**EXERCISE INSTRUCTIONS:** Make a verbatim copy of the entries below; pictures stay out.

(Stored data entries)

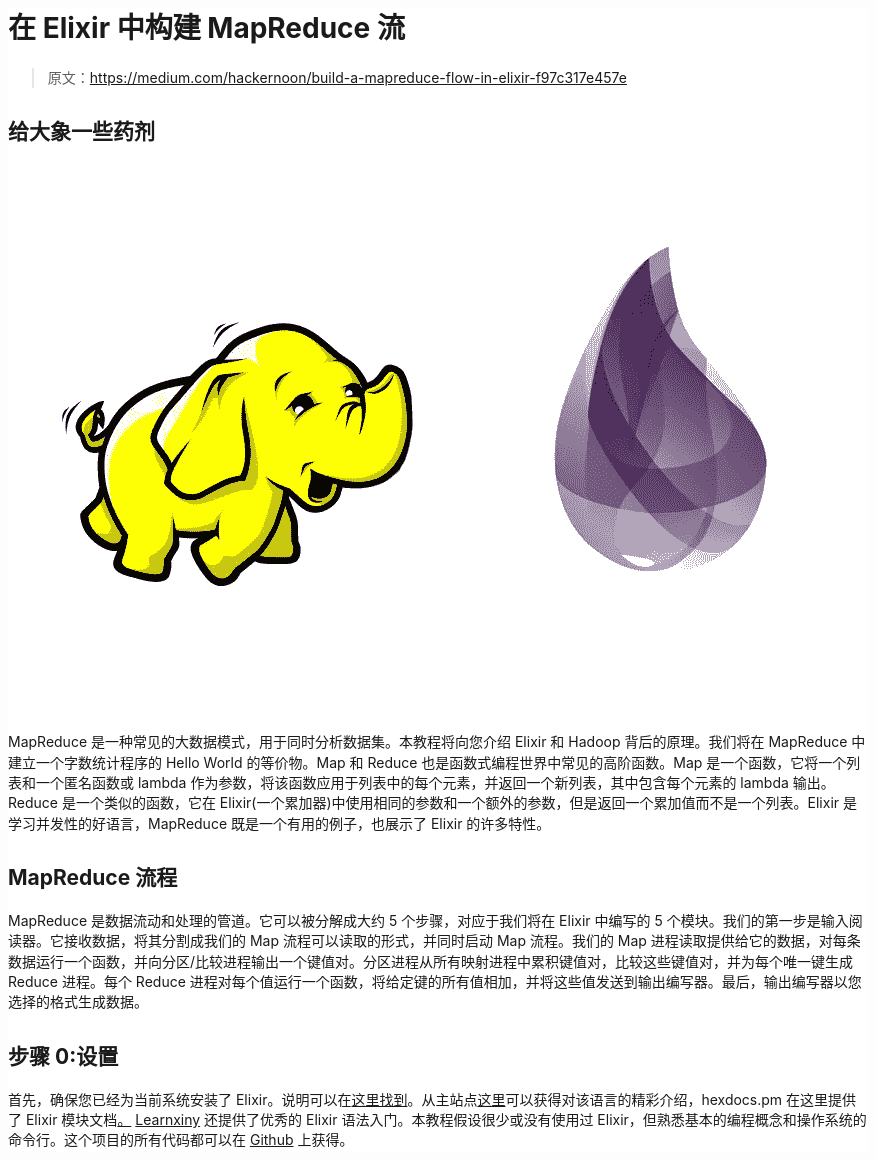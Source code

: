# 在 Elixir 中构建 MapReduce 流

> 原文：<https://medium.com/hackernoon/build-a-mapreduce-flow-in-elixir-f97c317e457e>

## 给大象一些药剂

![](img/f3146725f7687ca599af5bb5883c50cd.png)

MapReduce 是一种常见的大数据模式，用于同时分析数据集。本教程将向您介绍 Elixir 和 Hadoop 背后的原理。我们将在 MapReduce 中建立一个字数统计程序的 Hello World 的等价物。Map 和 Reduce 也是函数式编程世界中常见的高阶函数。Map 是一个函数，它将一个列表和一个匿名函数或 lambda 作为参数，将该函数应用于列表中的每个元素，并返回一个新列表，其中包含每个元素的 lambda 输出。Reduce 是一个类似的函数，它在 Elixir(一个累加器)中使用相同的参数和一个额外的参数，但是返回一个累加值而不是一个列表。Elixir 是学习并发性的好语言，MapReduce 既是一个有用的例子，也展示了 Elixir 的许多特性。

## MapReduce 流程

MapReduce 是数据流动和处理的管道。它可以被分解成大约 5 个步骤，对应于我们将在 Elixir 中编写的 5 个模块。我们的第一步是输入阅读器。它接收数据，将其分割成我们的 Map 流程可以读取的形式，并同时启动 Map 流程。我们的 Map 进程读取提供给它的数据，对每条数据运行一个函数，并向分区/比较进程输出一个键值对。分区进程从所有映射进程中累积键值对，比较这些键值对，并为每个唯一键生成 Reduce 进程。每个 Reduce 进程对每个值运行一个函数，将给定键的所有值相加，并将这些值发送到输出编写器。最后，输出编写器以您选择的格式生成数据。

## 步骤 0:设置

首先，确保您已经为当前系统安装了 Elixir。说明可以在[这里找到](https://elixir-lang.org/install.html)。从主站点[这里](https://elixir-lang.org/getting-started/introduction.html)可以获得对该语言的精彩介绍，hexdocs.pm 在这里提供了 Elixir 模块文档[。](https://hexdocs.pm/elixir/Kernel.html) [Learnxiny](https://learnxinyminutes.com/docs/elixir/) 还提供了优秀的 Elixir 语法入门。本教程假设很少或没有使用过 Elixir，但熟悉基本的编程概念和操作系统的命令行。这个项目的所有代码都可以在 [Github](https://github.com/torchhound/mapreduce) 上获得。
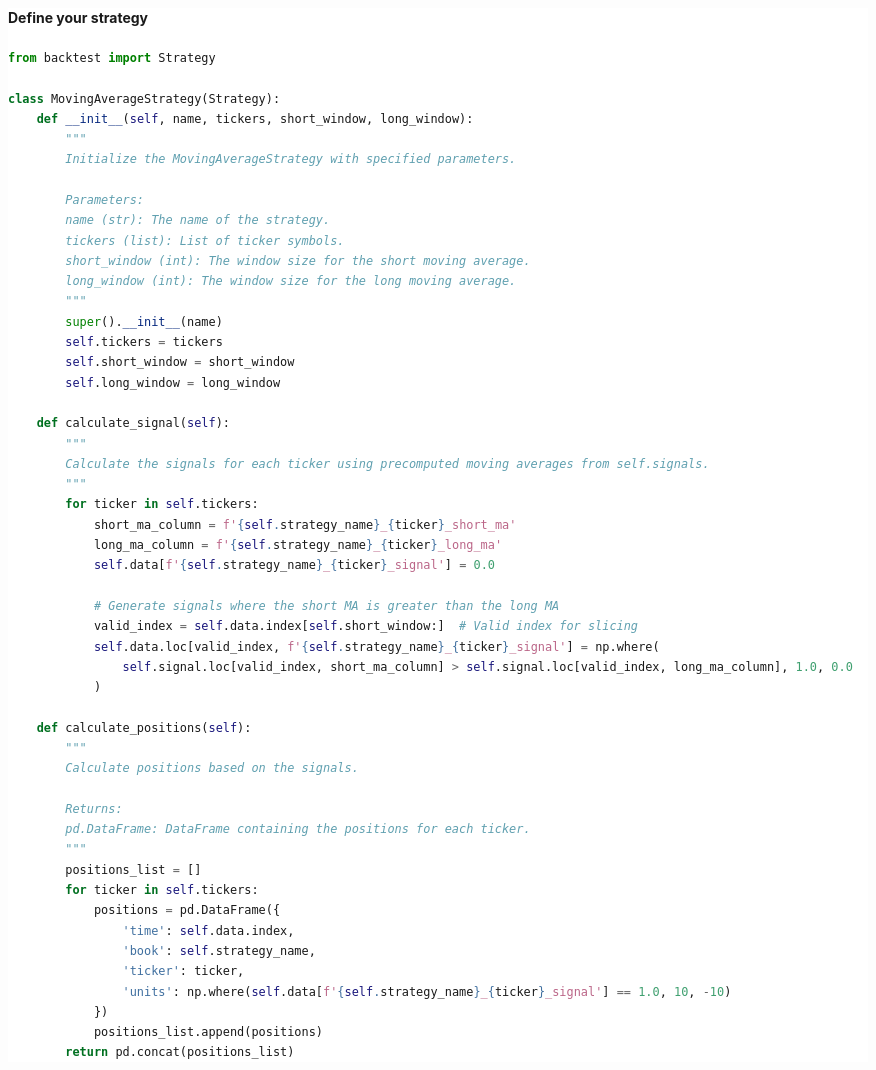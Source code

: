 #### Define your strategy

```python
from backtest import Strategy

class MovingAverageStrategy(Strategy):
    def __init__(self, name, tickers, short_window, long_window):
        """
        Initialize the MovingAverageStrategy with specified parameters.

        Parameters:
        name (str): The name of the strategy.
        tickers (list): List of ticker symbols.
        short_window (int): The window size for the short moving average.
        long_window (int): The window size for the long moving average.
        """
        super().__init__(name)
        self.tickers = tickers
        self.short_window = short_window
        self.long_window = long_window

    def calculate_signal(self):
        """
        Calculate the signals for each ticker using precomputed moving averages from self.signals.
        """
        for ticker in self.tickers:
            short_ma_column = f'{self.strategy_name}_{ticker}_short_ma'
            long_ma_column = f'{self.strategy_name}_{ticker}_long_ma'
            self.data[f'{self.strategy_name}_{ticker}_signal'] = 0.0
            
            # Generate signals where the short MA is greater than the long MA
            valid_index = self.data.index[self.short_window:]  # Valid index for slicing
            self.data.loc[valid_index, f'{self.strategy_name}_{ticker}_signal'] = np.where(
                self.signal.loc[valid_index, short_ma_column] > self.signal.loc[valid_index, long_ma_column], 1.0, 0.0
            )

    def calculate_positions(self):
        """
        Calculate positions based on the signals.

        Returns:
        pd.DataFrame: DataFrame containing the positions for each ticker.
        """
        positions_list = []
        for ticker in self.tickers:
            positions = pd.DataFrame({
                'time': self.data.index,
                'book': self.strategy_name,
                'ticker': ticker,
                'units': np.where(self.data[f'{self.strategy_name}_{ticker}_signal'] == 1.0, 10, -10)
            })
            positions_list.append(positions)
        return pd.concat(positions_list)
```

**ANSWER TO THE EXERCISE:**
Source code

:# 在 Elixir 中构建 MapReduce 流

> 原文：<https://medium.com/hackernoon/build-a-mapreduce-flow-in-elixir-f97c317e457e>

## 给大象一些药剂

![](img/f3146725f7687ca599af5bb5883c50cd.png)

MapReduce 是一种常见的大数据模式，用于同时分析数据集。本教程将向您介绍 Elixir 和 Hadoop 背后的原理。我们将在 MapReduce 中建立一个字数统计程序的 Hello World 的等价物。Map 和 Reduce 也是函数式编程世界中常见的高阶函数。Map 是一个函数，它将一个列表和一个匿名函数或 lambda 作为参数，将该函数应用于列表中的每个元素，并返回一个新列表，其中包含每个元素的 lambda 输出。Reduce 是一个类似的函数，它在 Elixir(一个累加器)中使用相同的参数和一个额外的参数，但是返回一个累加值而不是一个列表。Elixir 是学习并发性的好语言，MapReduce 既是一个有用的例子，也展示了 Elixir 的许多特性。

## MapReduce 流程

MapReduce 是数据流动和处理的管道。它可以被分解成大约 5 个步骤，对应于我们将在 Elixir 中编写的 5 个模块。我们的第一步是输入阅读器。它接收数据，将其分割成我们的 Map 流程可以读取的形式，并同时启动 Map 流程。我们的 Map 进程读取提供给它的数据，对每条数据运行一个函数，并向分区/比较进程输出一个键值对。分区进程从所有映射进程中累积键值对，比较这些键值对，并为每个唯一键生成 Reduce 进程。每个 Reduce 进程对每个值运行一个函数，将给定键的所有值相加，并将这些值发送到输出编写器。最后，输出编写器以您选择的格式生成数据。

## 步骤 0:设置

首先，确保您已经为当前系统安装了 Elixir。说明可以在[这里找到](https://elixir-lang.org/install.html)。从主站点[这里](https://elixir-lang.org/getting-started/introduction.html)可以获得对该语言的精彩介绍，hexdocs.pm 在这里提供了 Elixir 模块文档[。](https://hexdocs.pm/elixir/Kernel.html) [Learnxiny](https://learnxinyminutes.com/docs/elixir/) 还提供了优秀的 Elixir 语法入门。本教程假设很少或没有使用过 Elixir，但熟悉基本的编程概念和操作系统的命令行。这个项目的所有代码都可以在 [Github](https://github.com/torchhound/mapreduce) 上获得。
Source code

: #### Define your strategy

```python
from backtest import Strategy

class MovingAverageStrategy(Strategy):
    def __init__(self, name, tickers, short_window, long_window):
        """
        Initialize the MovingAverageStrategy with specified parameters.

        Parameters:
        name (str): The name of the strategy.
        tickers (list): List of ticker symbols.
        short_window (int): The window size for the short moving average.
        long_window (int): The window size for the long moving average.
        """
        super().__init__(name)
        self.tickers = tickers
        self.short_window = short_window
        self.long_window = long_window

    def calculate_signal(self):
        """
        Calculate the signals for each ticker using precomputed moving averages from self.signals.
        """
        for ticker in self.tickers:
            short_ma_column = f'{self.strategy_name}_{ticker}_short_ma'
            long_ma_column = f'{self.strategy_name}_{ticker}_long_ma'
            self.data[f'{self.strategy_name}_{ticker}_signal'] = 0.0
            
            # Generate signals where the short MA is greater than the long MA
            valid_index = self.data.index[self.short_window:]  # Valid index for slicing
            self.data.loc[valid_index, f'{self.strategy_name}_{ticker}_signal'] = np.where(
                self.signal.loc[valid_index, short_ma_column] > self.signal.loc[valid_index, long_ma_column], 1.0, 0.0
            )

    def calculate_positions(self):
        """
        Calculate positions based on the signals.

        Returns:
        pd.DataFrame: DataFrame containing the positions for each ticker.
        """
        positions_list = []
        for ticker in self.tickers:
            positions = pd.DataFrame({
                'time': self.data.index,
                'book': self.strategy_name,
                'ticker': ticker,
                'units': np.where(self.data[f'{self.strategy_name}_{ticker}_signal'] == 1.0, 10, -10)
            })
            positions_list.append(positions)
        return pd.concat(positions_list)
```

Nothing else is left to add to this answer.